From first line to last, give the records again word for word and omit the pictures.

SUPPLIED MATERIAL
____________
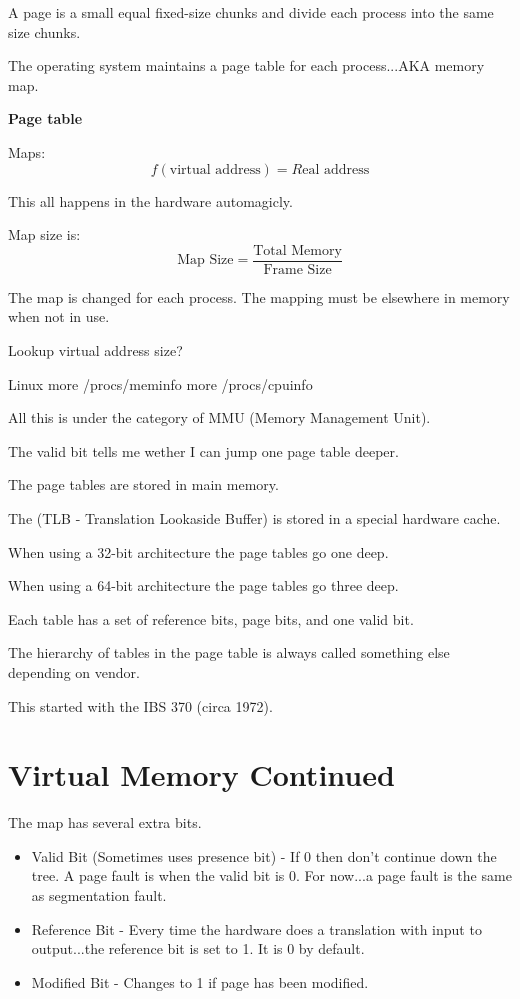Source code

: \documentclass{article}
\begin{document}
A page is a small equal fixed-size chunks and divide each process into the same size chunks.

The operating system maintains a page table for each process...AKA memory map.

{\bf Page table}

Maps:
$$
f(\textrm{virtual address}) = R\textrm{eal address}
$$

This all happens in the hardware automagicly.

Map size is:
$$
\textrm{Map Size} = \frac{\textrm{Total Memory}}{\textrm{Frame Size}}
$$

The map is changed for each process. The mapping must be elsewhere in memory when not in use.

Lookup virtual address size?

Linux
\textrm{more /procs/meminfo}
\textrm{more /procs/cpuinfo}

All this is under the category of MMU (Memory Management Unit).

The valid bit tells me wether I can jump one page table deeper.

The page tables are stored in main memory.

The (TLB - Translation Lookaside Buffer) is stored in a special hardware cache.

When using a 32-bit architecture the page tables go one deep.

When using a 64-bit architecture the page tables go three deep.

Each table has a set of reference bits, page bits, and one valid bit.

The hierarchy of tables in the page table is always called something else depending on vendor.

This started with the IBS 370 (circa 1972).

\section{Virtual Memory Continued}

The map has several extra bits.
\begin{itemize}
\item Valid Bit (Sometimes uses presence bit) - 
  If 0 then don't continue down the tree.
  A page fault is when the valid bit is 0.
  For now...a page fault is the same as segmentation fault.
\item Reference Bit -
  Every time the hardware does a translation with input to output...the reference bit is set to 1.
  It is 0 by default.
\item Modified Bit -
  Changes to 1 if page has been modified. 
\end{itemize}
\end{document}
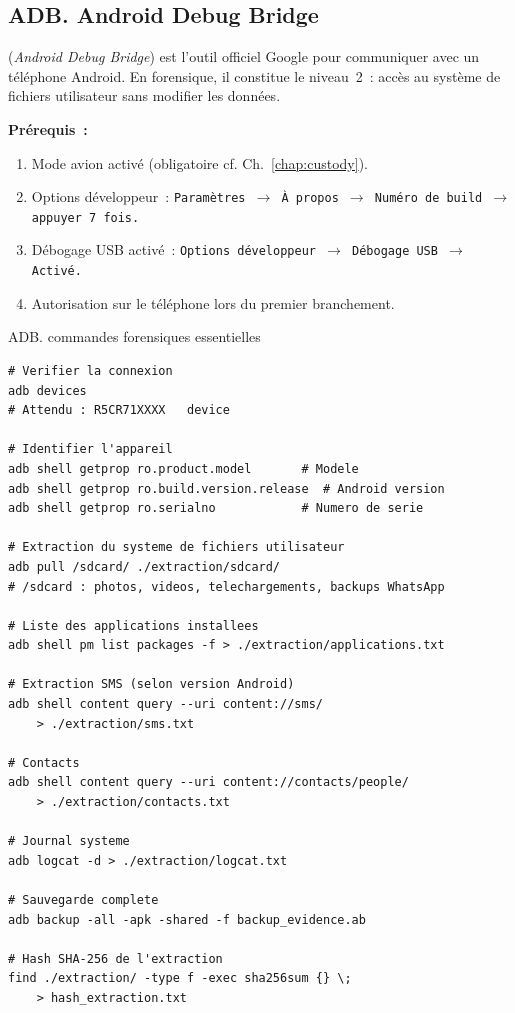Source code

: \subsection{ADB. Android Debug Bridge}

 (\textit{Android Debug Bridge}) est l'outil
officiel Google pour communiquer avec un téléphone Android. En forensique,
il constitue le niveau~2~: accès au système de fichiers utilisateur sans
modifier les données.

\textbf{Prérequis~:}
\begin{enumerate}
    \item Mode avion activé (obligatoire cf. Ch.~\ref{chap:custody}).
    \item Options développeur~: \texttt{Paramètres~$\to$ À propos~$\to$
          Numéro de build~$\to$ appuyer 7~fois.}
    \item Débogage USB activé~: \texttt{Options développeur~$\to$
          Débogage USB~$\to$ Activé.}
    \item Autorisation sur le téléphone lors du premier branchement.
\end{enumerate}

\begin{boxoutils}{ADB. commandes forensiques essentielles}
\begin{lstlisting}[language=bash_forensique]
# Verifier la connexion
adb devices
# Attendu : R5CR71XXXX   device

# Identifier l'appareil
adb shell getprop ro.product.model       # Modele
adb shell getprop ro.build.version.release  # Android version
adb shell getprop ro.serialno            # Numero de serie

# Extraction du systeme de fichiers utilisateur
adb pull /sdcard/ ./extraction/sdcard/
# /sdcard : photos, videos, telechargements, backups WhatsApp

# Liste des applications installees
adb shell pm list packages -f > ./extraction/applications.txt

# Extraction SMS (selon version Android)
adb shell content query --uri content://sms/
    > ./extraction/sms.txt

# Contacts
adb shell content query --uri content://contacts/people/
    > ./extraction/contacts.txt

# Journal systeme
adb logcat -d > ./extraction/logcat.txt

# Sauvegarde complete
adb backup -all -apk -shared -f backup_evidence.ab

# Hash SHA-256 de l'extraction
find ./extraction/ -type f -exec sha256sum {} \;
    > hash_extraction.txt
\end{lstlisting}
\end{boxoutils}


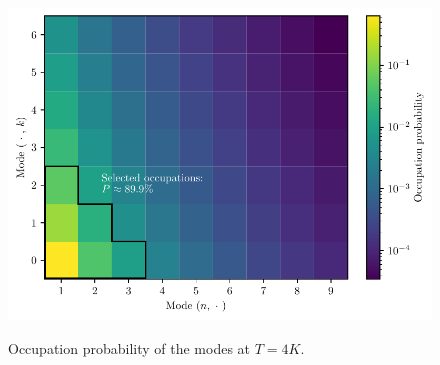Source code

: \begin{figure}[!htbp]
  \centering
  \includegraphics[width=\textwidth]{./../figures/vibrations/vibrations-mode-occupation.pdf}
  \label{fig:4:occupation-probability}
  \caption{Occupation probability of the modes at $T=4\si{K}$.}
\end{figure}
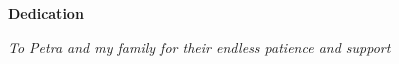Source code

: \vglue 6cm 
\begin{center}
\textbf{Dedication}
\end{center}
\vglue 2cm 

\begin{center}
{\em To Petra and my family for their endless patience and support}
\end{center}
____________
COMPLETED TASK
Source code

: \documentclass{article}
\begin{document}
A page is a small equal fixed-size chunks and divide each process into the same size chunks.

The operating system maintains a page table for each process...AKA memory map.

{\bf Page table}

Maps:
$$
f(\textrm{virtual address}) = R\textrm{eal address}
$$

This all happens in the hardware automagicly.

Map size is:
$$
\textrm{Map Size} = \frac{\textrm{Total Memory}}{\textrm{Frame Size}}
$$

The map is changed for each process. The mapping must be elsewhere in memory when not in use.

Lookup virtual address size?

Linux
\textrm{more /procs/meminfo}
\textrm{more /procs/cpuinfo}

All this is under the category of MMU (Memory Management Unit).

The valid bit tells me wether I can jump one page table deeper.

The page tables are stored in main memory.

The (TLB - Translation Lookaside Buffer) is stored in a special hardware cache.

When using a 32-bit architecture the page tables go one deep.

When using a 64-bit architecture the page tables go three deep.

Each table has a set of reference bits, page bits, and one valid bit.

The hierarchy of tables in the page table is always called something else depending on vendor.

This started with the IBS 370 (circa 1972).

\section{Virtual Memory Continued}

The map has several extra bits.
\begin{itemize}
\item Valid Bit (Sometimes uses presence bit) - 
  If 0 then don't continue down the tree.
  A page fault is when the valid bit is 0.
  For now...a page fault is the same as segmentation fault.
\item Reference Bit -
  Every time the hardware does a translation with input to output...the reference bit is set to 1.
  It is 0 by default.
\item Modified Bit -
  Changes to 1 if page has been modified. 
\end{itemize}
\end{document}
Source code

: \subsection{ADB. Android Debug Bridge}

 (\textit{Android Debug Bridge}) est l'outil
officiel Google pour communiquer avec un téléphone Android. En forensique,
il constitue le niveau~2~: accès au système de fichiers utilisateur sans
modifier les données.

\textbf{Prérequis~:}
\begin{enumerate}
    \item Mode avion activé (obligatoire cf. Ch.~\ref{chap:custody}).
    \item Options développeur~: \texttt{Paramètres~$\to$ À propos~$\to$
          Numéro de build~$\to$ appuyer 7~fois.}
    \item Débogage USB activé~: \texttt{Options développeur~$\to$
          Débogage USB~$\to$ Activé.}
    \item Autorisation sur le téléphone lors du premier branchement.
\end{enumerate}

\begin{boxoutils}{ADB. commandes forensiques essentielles}
\begin{lstlisting}[language=bash_forensique]
# Verifier la connexion
adb devices
# Attendu : R5CR71XXXX   device

# Identifier l'appareil
adb shell getprop ro.product.model       # Modele
adb shell getprop ro.build.version.release  # Android version
adb shell getprop ro.serialno            # Numero de serie

# Extraction du systeme de fichiers utilisateur
adb pull /sdcard/ ./extraction/sdcard/
# /sdcard : photos, videos, telechargements, backups WhatsApp

# Liste des applications installees
adb shell pm list packages -f > ./extraction/applications.txt

# Extraction SMS (selon version Android)
adb shell content query --uri content://sms/
    > ./extraction/sms.txt

# Contacts
adb shell content query --uri content://contacts/people/
    > ./extraction/contacts.txt

# Journal systeme
adb logcat -d > ./extraction/logcat.txt

# Sauvegarde complete
adb backup -all -apk -shared -f backup_evidence.ab

# Hash SHA-256 de l'extraction
find ./extraction/ -type f -exec sha256sum {} \;
    > hash_extraction.txt
\end{lstlisting}
\end{boxoutils}


Source code

: \begin{figure}[!htbp]
  \centering
  \includegraphics[width=\textwidth]{./../figures/vibrations/vibrations-mode-occupation.pdf}
  \label{fig:4:occupation-probability}
  \caption{Occupation probability of the modes at $T=4\si{K}$.}
\end{figure}
Source code

: \vglue 6cm 
\begin{center}
\textbf{Dedication}
\end{center}
\vglue 2cm 

\begin{center}
{\em To Petra and my family for their endless patience and support}
\end{center}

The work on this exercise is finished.